WORK TO COMPLETE
Print all the records exactly, please.

Source texts of formatted documents
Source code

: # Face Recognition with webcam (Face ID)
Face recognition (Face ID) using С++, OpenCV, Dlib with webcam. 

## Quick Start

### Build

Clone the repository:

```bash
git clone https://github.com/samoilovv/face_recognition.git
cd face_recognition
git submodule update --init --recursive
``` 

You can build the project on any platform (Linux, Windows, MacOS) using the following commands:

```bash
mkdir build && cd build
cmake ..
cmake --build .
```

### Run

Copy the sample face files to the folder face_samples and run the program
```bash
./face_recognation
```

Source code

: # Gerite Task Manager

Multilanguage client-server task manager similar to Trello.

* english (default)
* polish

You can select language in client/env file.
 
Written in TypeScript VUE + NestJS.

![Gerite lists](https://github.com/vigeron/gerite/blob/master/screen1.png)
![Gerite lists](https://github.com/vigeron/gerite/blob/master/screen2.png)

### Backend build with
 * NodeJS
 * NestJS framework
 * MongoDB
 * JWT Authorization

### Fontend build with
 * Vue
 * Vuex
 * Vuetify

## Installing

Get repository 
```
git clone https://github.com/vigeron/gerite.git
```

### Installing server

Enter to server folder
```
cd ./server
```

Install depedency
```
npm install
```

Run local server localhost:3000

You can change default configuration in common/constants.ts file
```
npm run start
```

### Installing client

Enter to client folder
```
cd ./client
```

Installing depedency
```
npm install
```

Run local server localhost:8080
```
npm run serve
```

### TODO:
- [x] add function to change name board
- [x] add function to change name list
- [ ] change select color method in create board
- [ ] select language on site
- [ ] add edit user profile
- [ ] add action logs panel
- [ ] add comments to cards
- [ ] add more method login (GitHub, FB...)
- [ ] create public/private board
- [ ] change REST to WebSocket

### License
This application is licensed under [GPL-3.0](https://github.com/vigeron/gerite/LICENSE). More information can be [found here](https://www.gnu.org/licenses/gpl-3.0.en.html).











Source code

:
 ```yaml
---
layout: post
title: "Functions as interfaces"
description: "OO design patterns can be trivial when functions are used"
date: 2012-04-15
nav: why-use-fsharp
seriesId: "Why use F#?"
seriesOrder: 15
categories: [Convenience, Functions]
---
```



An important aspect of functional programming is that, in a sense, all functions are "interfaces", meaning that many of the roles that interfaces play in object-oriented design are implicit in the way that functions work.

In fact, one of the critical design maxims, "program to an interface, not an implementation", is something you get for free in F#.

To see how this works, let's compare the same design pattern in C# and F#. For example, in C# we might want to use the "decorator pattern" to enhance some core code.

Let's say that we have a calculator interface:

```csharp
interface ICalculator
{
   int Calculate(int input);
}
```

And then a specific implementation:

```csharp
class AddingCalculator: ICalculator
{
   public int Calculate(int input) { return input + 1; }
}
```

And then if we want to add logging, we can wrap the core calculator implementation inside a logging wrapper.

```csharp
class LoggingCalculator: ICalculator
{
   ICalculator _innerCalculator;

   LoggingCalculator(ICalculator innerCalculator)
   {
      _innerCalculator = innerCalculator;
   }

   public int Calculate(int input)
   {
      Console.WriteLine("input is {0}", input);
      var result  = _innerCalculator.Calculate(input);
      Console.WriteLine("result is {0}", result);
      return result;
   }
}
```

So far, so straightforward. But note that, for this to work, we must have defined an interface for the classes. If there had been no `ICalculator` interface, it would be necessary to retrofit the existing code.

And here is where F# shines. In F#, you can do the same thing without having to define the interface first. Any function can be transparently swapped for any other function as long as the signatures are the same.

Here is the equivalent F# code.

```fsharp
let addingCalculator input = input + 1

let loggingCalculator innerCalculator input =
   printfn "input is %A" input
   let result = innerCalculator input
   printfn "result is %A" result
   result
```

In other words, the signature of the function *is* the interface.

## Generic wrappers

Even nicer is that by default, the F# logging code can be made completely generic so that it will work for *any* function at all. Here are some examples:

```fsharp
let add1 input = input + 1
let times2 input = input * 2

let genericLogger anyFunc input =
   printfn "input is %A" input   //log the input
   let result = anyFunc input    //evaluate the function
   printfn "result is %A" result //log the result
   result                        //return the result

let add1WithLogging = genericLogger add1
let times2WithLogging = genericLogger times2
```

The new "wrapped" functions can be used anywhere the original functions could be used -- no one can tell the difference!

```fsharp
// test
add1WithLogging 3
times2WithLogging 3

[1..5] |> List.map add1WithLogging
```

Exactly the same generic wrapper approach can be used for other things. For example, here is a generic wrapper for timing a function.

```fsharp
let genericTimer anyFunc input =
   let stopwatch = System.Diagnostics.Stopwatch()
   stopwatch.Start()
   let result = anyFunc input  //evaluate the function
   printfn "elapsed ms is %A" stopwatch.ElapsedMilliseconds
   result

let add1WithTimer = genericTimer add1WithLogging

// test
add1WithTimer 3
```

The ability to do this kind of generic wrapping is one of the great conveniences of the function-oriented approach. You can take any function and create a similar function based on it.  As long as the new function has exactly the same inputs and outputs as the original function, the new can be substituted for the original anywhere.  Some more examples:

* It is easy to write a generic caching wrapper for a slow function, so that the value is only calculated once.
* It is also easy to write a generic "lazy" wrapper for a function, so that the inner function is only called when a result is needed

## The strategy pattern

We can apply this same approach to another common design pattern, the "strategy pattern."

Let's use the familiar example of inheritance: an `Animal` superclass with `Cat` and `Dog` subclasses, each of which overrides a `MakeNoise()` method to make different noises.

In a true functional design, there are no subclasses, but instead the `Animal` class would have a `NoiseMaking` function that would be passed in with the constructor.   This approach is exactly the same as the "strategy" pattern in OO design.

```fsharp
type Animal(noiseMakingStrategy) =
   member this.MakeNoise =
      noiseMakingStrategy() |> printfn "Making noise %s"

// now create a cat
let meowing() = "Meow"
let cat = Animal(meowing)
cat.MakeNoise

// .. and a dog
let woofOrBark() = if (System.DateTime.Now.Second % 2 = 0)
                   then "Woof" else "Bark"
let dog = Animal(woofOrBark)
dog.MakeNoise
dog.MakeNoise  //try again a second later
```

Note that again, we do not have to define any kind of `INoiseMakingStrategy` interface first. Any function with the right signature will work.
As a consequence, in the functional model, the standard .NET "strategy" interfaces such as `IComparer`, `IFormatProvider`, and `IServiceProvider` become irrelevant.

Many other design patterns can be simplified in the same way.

OUTPUT OF THE TASK
Source code

: # Face Recognition with webcam (Face ID)
Face recognition (Face ID) using С++, OpenCV, Dlib with webcam. 

## Quick Start

### Build

Clone the repository:

```bash
git clone https://github.com/samoilovv/face_recognition.git
cd face_recognition
git submodule update --init --recursive
``` 

You can build the project on any platform (Linux, Windows, MacOS) using the following commands:

```bash
mkdir build && cd build
cmake ..
cmake --build .
```

### Run

Copy the sample face files to the folder face_samples and run the program
```bash
./face_recognation
```

Source code

: # Gerite Task Manager

Multilanguage client-server task manager similar to Trello.

* english (default)
* polish

You can select language in client/env file.
 
Written in TypeScript VUE + NestJS.

![Gerite lists](https://github.com/vigeron/gerite/blob/master/screen1.png)
![Gerite lists](https://github.com/vigeron/gerite/blob/master/screen2.png)

### Backend build with
 * NodeJS
 * NestJS framework
 * MongoDB
 * JWT Authorization

### Fontend build with
 * Vue
 * Vuex
 * Vuetify

## Installing

Get repository 
```
git clone https://github.com/vigeron/gerite.git
```

### Installing server

Enter to server folder
```
cd ./server
```

Install depedency
```
npm install
```

Run local server localhost:3000

You can change default configuration in common/constants.ts file
```
npm run start
```

### Installing client

Enter to client folder
```
cd ./client
```

Installing depedency
```
npm install
```

Run local server localhost:8080
```
npm run serve
```

### TODO:
- [x] add function to change name board
- [x] add function to change name list
- [ ] change select color method in create board
- [ ] select language on site
- [ ] add edit user profile
- [ ] add action logs panel
- [ ] add comments to cards
- [ ] add more method login (GitHub, FB...)
- [ ] create public/private board
- [ ] change REST to WebSocket

### License
This application is licensed under [GPL-3.0](https://github.com/vigeron/gerite/LICENSE). More information can be [found here](https://www.gnu.org/licenses/gpl-3.0.en.html).











Source code

:
 ```yaml
---
layout: post
title: "Functions as interfaces"
description: "OO design patterns can be trivial when functions are used"
date: 2012-04-15
nav: why-use-fsharp
seriesId: "Why use F#?"
seriesOrder: 15
categories: [Convenience, Functions]
---
```



An important aspect of functional programming is that, in a sense, all functions are "interfaces", meaning that many of the roles that interfaces play in object-oriented design are implicit in the way that functions work.

In fact, one of the critical design maxims, "program to an interface, not an implementation", is something you get for free in F#.

To see how this works, let's compare the same design pattern in C# and F#. For example, in C# we might want to use the "decorator pattern" to enhance some core code.

Let's say that we have a calculator interface:

```csharp
interface ICalculator
{
   int Calculate(int input);
}
```

And then a specific implementation:

```csharp
class AddingCalculator: ICalculator
{
   public int Calculate(int input) { return input + 1; }
}
```

And then if we want to add logging, we can wrap the core calculator implementation inside a logging wrapper.

```csharp
class LoggingCalculator: ICalculator
{
   ICalculator _innerCalculator;

   LoggingCalculator(ICalculator innerCalculator)
   {
      _innerCalculator = innerCalculator;
   }

   public int Calculate(int input)
   {
      Console.WriteLine("input is {0}", input);
      var result  = _innerCalculator.Calculate(input);
      Console.WriteLine("result is {0}", result);
      return result;
   }
}
```

So far, so straightforward. But note that, for this to work, we must have defined an interface for the classes. If there had been no `ICalculator` interface, it would be necessary to retrofit the existing code.

And here is where F# shines. In F#, you can do the same thing without having to define the interface first. Any function can be transparently swapped for any other function as long as the signatures are the same.

Here is the equivalent F# code.

```fsharp
let addingCalculator input = input + 1

let loggingCalculator innerCalculator input =
   printfn "input is %A" input
   let result = innerCalculator input
   printfn "result is %A" result
   result
```

In other words, the signature of the function *is* the interface.

## Generic wrappers

Even nicer is that by default, the F# logging code can be made completely generic so that it will work for *any* function at all. Here are some examples:

```fsharp
let add1 input = input + 1
let times2 input = input * 2

let genericLogger anyFunc input =
   printfn "input is %A" input   //log the input
   let result = anyFunc input    //evaluate the function
   printfn "result is %A" result //log the result
   result                        //return the result

let add1WithLogging = genericLogger add1
let times2WithLogging = genericLogger times2
```

The new "wrapped" functions can be used anywhere the original functions could be used -- no one can tell the difference!

```fsharp
// test
add1WithLogging 3
times2WithLogging 3

[1..5] |> List.map add1WithLogging
```

Exactly the same generic wrapper approach can be used for other things. For example, here is a generic wrapper for timing a function.

```fsharp
let genericTimer anyFunc input =
   let stopwatch = System.Diagnostics.Stopwatch()
   stopwatch.Start()
   let result = anyFunc input  //evaluate the function
   printfn "elapsed ms is %A" stopwatch.ElapsedMilliseconds
   result

let add1WithTimer = genericTimer add1WithLogging

// test
add1WithTimer 3
```

The ability to do this kind of generic wrapping is one of the great conveniences of the function-oriented approach. You can take any function and create a similar function based on it.  As long as the new function has exactly the same inputs and outputs as the original function, the new can be substituted for the original anywhere.  Some more examples:

* It is easy to write a generic caching wrapper for a slow function, so that the value is only calculated once.
* It is also easy to write a generic "lazy" wrapper for a function, so that the inner function is only called when a result is needed

## The strategy pattern

We can apply this same approach to another common design pattern, the "strategy pattern."

Let's use the familiar example of inheritance: an `Animal` superclass with `Cat` and `Dog` subclasses, each of which overrides a `MakeNoise()` method to make different noises.

In a true functional design, there are no subclasses, but instead the `Animal` class would have a `NoiseMaking` function that would be passed in with the constructor.   This approach is exactly the same as the "strategy" pattern in OO design.

```fsharp
type Animal(noiseMakingStrategy) =
   member this.MakeNoise =
      noiseMakingStrategy() |> printfn "Making noise %s"

// now create a cat
let meowing() = "Meow"
let cat = Animal(meowing)
cat.MakeNoise

// .. and a dog
let woofOrBark() = if (System.DateTime.Now.Second % 2 = 0)
                   then "Woof" else "Bark"
let dog = Animal(woofOrBark)
dog.MakeNoise
dog.MakeNoise  //try again a second later
```

Note that again, we do not have to define any kind of `INoiseMakingStrategy` interface first. Any function with the right signature will work.
As a consequence, in the functional model, the standard .NET "strategy" interfaces such as `IComparer`, `IFormatProvider`, and `IServiceProvider` become irrelevant.

Many other design patterns can be simplified in the same way.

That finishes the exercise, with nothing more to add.